ABOUT THIS EXERCISE – From the first line to the last, reproduce the records below exactly, omitting any picture.

[Saved data entries]
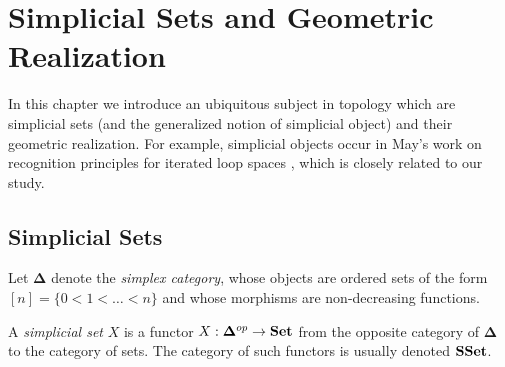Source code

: \documentclass[TFM.tex]{subfiles}
\begin{document}
\chapter{Simplicial Sets and Geometric Realization}\label{ch2}




In this chapter we introduce an ubiquitous subject in topology which are simplicial sets (and the generalized notion of simplicial object) and their geometric realization. For example, simplicial objects occur in May's work on recognition principles for iterated loop spaces \cite{simplicial}, which is closely related to our study.

%
%




\section{Simplicial Sets}

Let $\mathbf{\Delta}$ denote the \emph{simplex category}, whose objects are ordered sets of the form $[n]=\{0<1<\dots< n\}$ and whose morphisms are non-decreasing functions. 

\begin{defi}
A \emph{simplicial set} $X$ is a functor $X:\mathbf{\Delta}^{op}\to\mathrm{\mathbf{Set}}$ from the opposite category of $\mathbf{\Delta}$ to the category of sets. The category of such functors is usually denoted $\mathrm{\mathbf{SSet}}$. 
\end{defi}
\end{document}
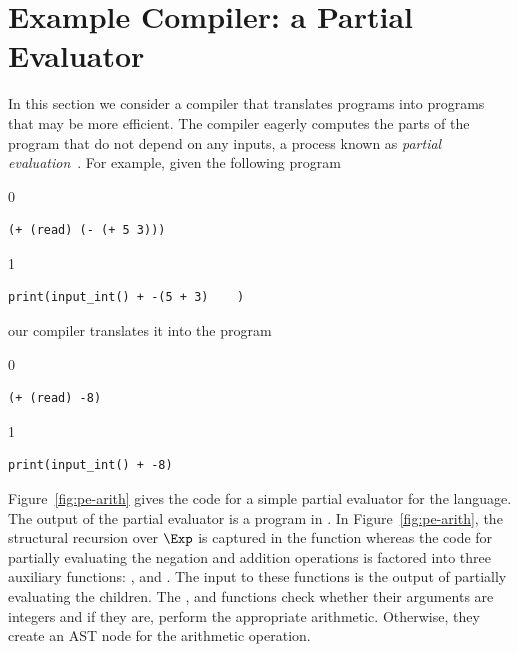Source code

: \documentclass[7x10,nocrop]{TimesAPriori_MIT}%
\def\racketEd{0}
\def\pythonEd{1}
\def\edition{0}
\begin{document}
\section{Example Compiler: a Partial Evaluator}
\label{sec:partial-evaluation}

In this section we consider a compiler that translates \LangInt{}
programs into \LangInt{} programs that may be more efficient. The
compiler eagerly computes the parts of the program that do not depend
on any inputs, a process known as \emph{partial
evaluation}~\citep{Jones:1993uq}.  
For example, given the following program
{\if\edition\racketEd
\begin{lstlisting}
(+ (read) (- (+ 5 3)))
\end{lstlisting}
\fi}
{\if\edition\pythonEd
\begin{lstlisting}
print(input_int() + -(5 + 3)    )
\end{lstlisting}
\fi}
\noindent our compiler translates it into the program
{\if\edition\racketEd
\begin{lstlisting}
(+ (read) -8)
\end{lstlisting}
\fi}
{\if\edition\pythonEd
\begin{lstlisting}
print(input_int() + -8)
\end{lstlisting}
\fi}

Figure~\ref{fig:pe-arith} gives the code for a simple partial
evaluator for the \LangInt{} language. The output of the partial evaluator
is a program in \LangInt{}. In Figure~\ref{fig:pe-arith}, the structural
recursion over $\Exp$ is captured in the  function
whereas the code for partially evaluating the negation and addition
operations is factored into three auxiliary functions:
,  and . The input to these 
functions is the output of partially evaluating the children.
The ,  and  functions check whether their
arguments are integers and if they are, perform the appropriate
arithmetic. Otherwise, they create an AST node for the arithmetic
operation.
\end{document}
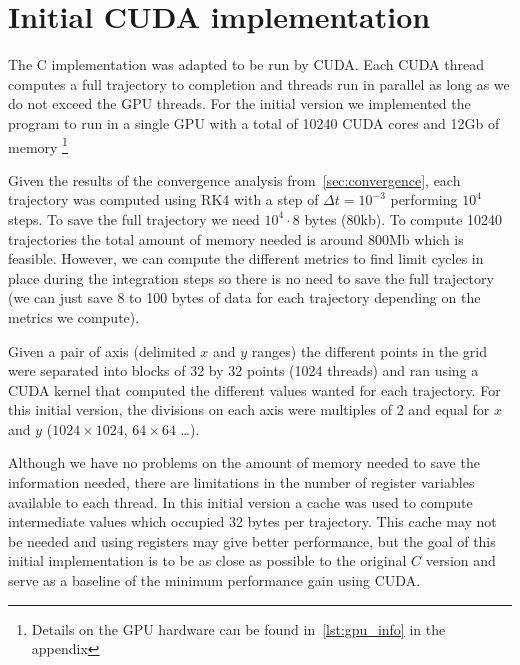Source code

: 
\section{Initial CUDA implementation}

The C implementation was adapted to be run by CUDA. Each CUDA thread computes a full trajectory to completion and threads run in parallel as long as we do not
exceed the GPU threads. For the initial version we implemented the program to run in a single GPU with a total of 10240 CUDA cores and 12Gb of memory
\footnote{Details on the GPU hardware can be found in~\cref{lst:gpu_info} in the appendix}

Given the results of the convergence analysis from~\cref{sec:convergence}, each trajectory was computed using RK4 with a step of $\Delta t=10^{-3}$ performing $10^4$ steps. To save the full trajectory we need $10^4\cdot 8$ bytes (80kb). To compute 10240 trajectories the total amount of memory needed is around 800Mb which is feasible. However, we can compute the different metrics to find limit cycles in place during the integration steps so there is no need to save the full trajectory (we can just save 8 to 100 bytes of data for each trajectory depending on the metrics we compute).

Given a pair of axis (delimited $x$ and $y$ ranges) the different points in the grid were separated into blocks of 32 by 32 points (1024 threads) and ran using a CUDA kernel that computed the different values wanted for each trajectory. For this initial version, the divisions on each axis were multiples of 2 and equal for $x$ and $y$ ($1024\times 1024$, $64\times 64$ \dots ).

Although we have no problems on the amount of memory needed to save the information needed, there are limitations in the number of register variables available to each thread. In this initial version a cache was used to compute intermediate values which occupied 32 bytes per trajectory. This cache may not be needed and using registers may give better performance, but the goal of this initial implementation is to be as close as possible to the original $C$ version and serve as a baseline of the minimum performance gain using CUDA.

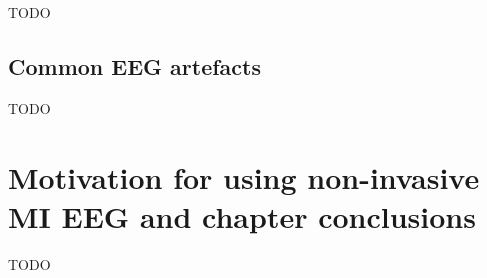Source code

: TODO


\subsection{Common EEG artefacts}
\label{subsec:biomedical_signals_working_with_eeg_artefacts}


TODO


\section{Motivation for using non-invasive MI EEG and chapter conclusions}
\label{sec:biomedical_signals_summary}



TODO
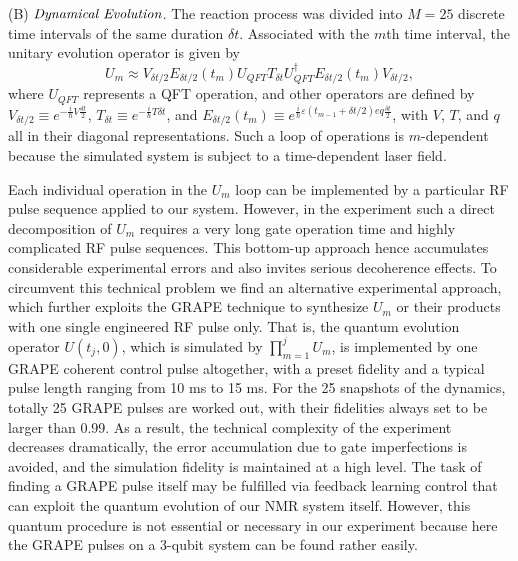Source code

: \documentclass[prl,twocolumn,showpacs]{revtex4}
\begin{document}
(B) $\emph{Dynamical Evolution}$. The reaction process was divided into $M=25$ discrete time intervals of the same duration $\delta t$.
Associated with the $m$th time interval, the unitary evolution operator is given by
\begin{equation}
U_m\approx V_{\delta t/2}{E}_{\delta t/2}(t_m)U_{QFT}T_{\delta t}U_{QFT}^{\dagger}{E}_{\delta t/2}(t_{m}){V}_{\delta t/2},
\end{equation}
where $U_{QFT}$ represents a QFT operation, and other operators are defined by ${V}_{\delta t/2}\equiv e^{-\frac{i}{\hbar}{V}\frac{\delta t}{2}}$, ${T}_{\delta t} \equiv e^{-\frac{i}{\hbar}{T}\delta t}$, and ${E}_{\delta t/2}(t_m)\equiv e^{\frac{i}{\hbar}\varepsilon(t_{m-1}+\delta t/2) e q\frac{\delta t}{2}}$, with $V$, $T$, and $q$ all in their diagonal representations.  Such a loop of operations is $m$-dependent because the simulated system is subject to a time-dependent laser field.

Each individual operation in the $U_m$ loop  can be implemented by a particular RF pulse sequence applied to our system. However, in the experiment such a direct decomposition of $U_m$ requires a very long gate operation time and highly complicated RF pulse sequences. This bottom-up approach hence accumulates considerable experimental errors and
also invites serious decoherence effects. To circumvent this technical problem we find an alternative experimental approach, which further
exploits the GRAPE technique to synthesize $U_m$ or their products with one single engineered RF pulse only. That is, the quantum evolution operator $U(t_j, 0)$, which is simulated by $\prod_{m=1}^{j}U_m$, is implemented by one GRAPE coherent control pulse altogether, with a preset fidelity and a typical pulse length ranging from 10 ms to 15 ms.  For the 25 snapshots of the dynamics, totally 25 GRAPE pulses are worked out, with their fidelities always set to be larger than 0.99.  As a result, the technical complexity of the experiment decreases dramatically, the error accumulation due to gate imperfections is avoided, and the simulation fidelity is maintained at a high level.  The task of finding a GRAPE pulse itself may be fulfilled via feedback learning control \cite{rabitz} that can exploit the quantum evolution of our NMR system itself.  However, this quantum procedure is not essential or necessary in our experiment because here the GRAPE pulses on a 3-qubit system can be found rather easily.
\end{document}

OUTPUT FOR THIS TASK –
Source code

: \documentclass[TFM.tex]{subfiles}
\begin{document}
\chapter{Simplicial Sets and Geometric Realization}\label{ch2}




In this chapter we introduce an ubiquitous subject in topology which are simplicial sets (and the generalized notion of simplicial object) and their geometric realization. For example, simplicial objects occur in May's work on recognition principles for iterated loop spaces \cite{simplicial}, which is closely related to our study.

%
%




\section{Simplicial Sets}

Let $\mathbf{\Delta}$ denote the \emph{simplex category}, whose objects are ordered sets of the form $[n]=\{0<1<\dots< n\}$ and whose morphisms are non-decreasing functions. 

\begin{defi}
A \emph{simplicial set} $X$ is a functor $X:\mathbf{\Delta}^{op}\to\mathrm{\mathbf{Set}}$ from the opposite category of $\mathbf{\Delta}$ to the category of sets. The category of such functors is usually denoted $\mathrm{\mathbf{SSet}}$. 
\end{defi}
\end{document}
Source code

: \documentclass[7x10,nocrop]{TimesAPriori_MIT}%
\def\racketEd{0}
\def\pythonEd{1}
\def\edition{0}
\begin{document}
\section{Example Compiler: a Partial Evaluator}
\label{sec:partial-evaluation}

In this section we consider a compiler that translates \LangInt{}
programs into \LangInt{} programs that may be more efficient. The
compiler eagerly computes the parts of the program that do not depend
on any inputs, a process known as \emph{partial
evaluation}~\citep{Jones:1993uq}.  
For example, given the following program
{\if\edition\racketEd
\begin{lstlisting}
(+ (read) (- (+ 5 3)))
\end{lstlisting}
\fi}
{\if\edition\pythonEd
\begin{lstlisting}
print(input_int() + -(5 + 3)    )
\end{lstlisting}
\fi}
\noindent our compiler translates it into the program
{\if\edition\racketEd
\begin{lstlisting}
(+ (read) -8)
\end{lstlisting}
\fi}
{\if\edition\pythonEd
\begin{lstlisting}
print(input_int() + -8)
\end{lstlisting}
\fi}

Figure~\ref{fig:pe-arith} gives the code for a simple partial
evaluator for the \LangInt{} language. The output of the partial evaluator
is a program in \LangInt{}. In Figure~\ref{fig:pe-arith}, the structural
recursion over $\Exp$ is captured in the  function
whereas the code for partially evaluating the negation and addition
operations is factored into three auxiliary functions:
,  and . The input to these 
functions is the output of partially evaluating the children.
The ,  and  functions check whether their
arguments are integers and if they are, perform the appropriate
arithmetic. Otherwise, they create an AST node for the arithmetic
operation.
\end{document}
Source code

: 
\section{Initial CUDA implementation}

The C implementation was adapted to be run by CUDA. Each CUDA thread computes a full trajectory to completion and threads run in parallel as long as we do not
exceed the GPU threads. For the initial version we implemented the program to run in a single GPU with a total of 10240 CUDA cores and 12Gb of memory
\footnote{Details on the GPU hardware can be found in~\cref{lst:gpu_info} in the appendix}

Given the results of the convergence analysis from~\cref{sec:convergence}, each trajectory was computed using RK4 with a step of $\Delta t=10^{-3}$ performing $10^4$ steps. To save the full trajectory we need $10^4\cdot 8$ bytes (80kb). To compute 10240 trajectories the total amount of memory needed is around 800Mb which is feasible. However, we can compute the different metrics to find limit cycles in place during the integration steps so there is no need to save the full trajectory (we can just save 8 to 100 bytes of data for each trajectory depending on the metrics we compute).

Given a pair of axis (delimited $x$ and $y$ ranges) the different points in the grid were separated into blocks of 32 by 32 points (1024 threads) and ran using a CUDA kernel that computed the different values wanted for each trajectory. For this initial version, the divisions on each axis were multiples of 2 and equal for $x$ and $y$ ($1024\times 1024$, $64\times 64$ \dots ).

Although we have no problems on the amount of memory needed to save the information needed, there are limitations in the number of register variables available to each thread. In this initial version a cache was used to compute intermediate values which occupied 32 bytes per trajectory. This cache may not be needed and using registers may give better performance, but the goal of this initial implementation is to be as close as possible to the original $C$ version and serve as a baseline of the minimum performance gain using CUDA.

Source code

: TODO


\subsection{Common EEG artefacts}
\label{subsec:biomedical_signals_working_with_eeg_artefacts}


TODO


\section{Motivation for using non-invasive MI EEG and chapter conclusions}
\label{sec:biomedical_signals_summary}



TODO
Source code

: \documentclass[prl,twocolumn,showpacs]{revtex4}
\begin{document}
(B) $\emph{Dynamical Evolution}$. The reaction process was divided into $M=25$ discrete time intervals of the same duration $\delta t$.
Associated with the $m$th time interval, the unitary evolution operator is given by
\begin{equation}
U_m\approx V_{\delta t/2}{E}_{\delta t/2}(t_m)U_{QFT}T_{\delta t}U_{QFT}^{\dagger}{E}_{\delta t/2}(t_{m}){V}_{\delta t/2},
\end{equation}
where $U_{QFT}$ represents a QFT operation, and other operators are defined by ${V}_{\delta t/2}\equiv e^{-\frac{i}{\hbar}{V}\frac{\delta t}{2}}$, ${T}_{\delta t} \equiv e^{-\frac{i}{\hbar}{T}\delta t}$, and ${E}_{\delta t/2}(t_m)\equiv e^{\frac{i}{\hbar}\varepsilon(t_{m-1}+\delta t/2) e q\frac{\delta t}{2}}$, with $V$, $T$, and $q$ all in their diagonal representations.  Such a loop of operations is $m$-dependent because the simulated system is subject to a time-dependent laser field.

Each individual operation in the $U_m$ loop  can be implemented by a particular RF pulse sequence applied to our system. However, in the experiment such a direct decomposition of $U_m$ requires a very long gate operation time and highly complicated RF pulse sequences. This bottom-up approach hence accumulates considerable experimental errors and
also invites serious decoherence effects. To circumvent this technical problem we find an alternative experimental approach, which further
exploits the GRAPE technique to synthesize $U_m$ or their products with one single engineered RF pulse only. That is, the quantum evolution operator $U(t_j, 0)$, which is simulated by $\prod_{m=1}^{j}U_m$, is implemented by one GRAPE coherent control pulse altogether, with a preset fidelity and a typical pulse length ranging from 10 ms to 15 ms.  For the 25 snapshots of the dynamics, totally 25 GRAPE pulses are worked out, with their fidelities always set to be larger than 0.99.  As a result, the technical complexity of the experiment decreases dramatically, the error accumulation due to gate imperfections is avoided, and the simulation fidelity is maintained at a high level.  The task of finding a GRAPE pulse itself may be fulfilled via feedback learning control \cite{rabitz} that can exploit the quantum evolution of our NMR system itself.  However, this quantum procedure is not essential or necessary in our experiment because here the GRAPE pulses on a 3-qubit system can be found rather easily.
\end{document}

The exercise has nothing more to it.